*** Block opens ***

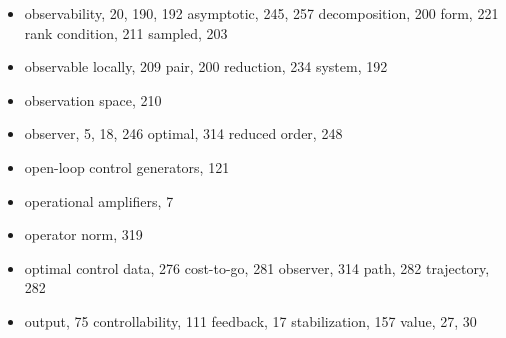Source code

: \begin{itemize}
  \item observability, 20, 190, 192
    \subitem asymptotic, 245, 257
    \subitem decomposition, 200
    \subitem form, 221
    \subitem rank condition, 211
    \subitem sampled, 203
  \item observable
    \subitem locally, 209
    \subitem pair, 200
    \subitem reduction, 234
    \subitem system, 192
  \item observation space, 210
  \item observer, 5, 18, 246
    \subitem optimal, 314
    \subitem reduced order, 248
  \item open-loop control generators, 121
  \item operational amplifiers, 7
  \item operator norm, 319
  \item optimal
    \subitem control data, 276
    \subitem cost-to-go, 281
    \subitem observer, 314
    \subitem path, 282
    \subitem trajectory, 282
  \item output, 75
    \subitem controllability, 111
    \subitem feedback, 17
    \subitem stabilization, 157
    \subitem value, 27, 30

  \indexspace


\end{itemize}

*** Block closes ***

# Task details:
Which lines in the records above include the word "observer"? Copy them out.

# Answer section:
  \item observer, 5, 18, 246
    \subitem observer, 314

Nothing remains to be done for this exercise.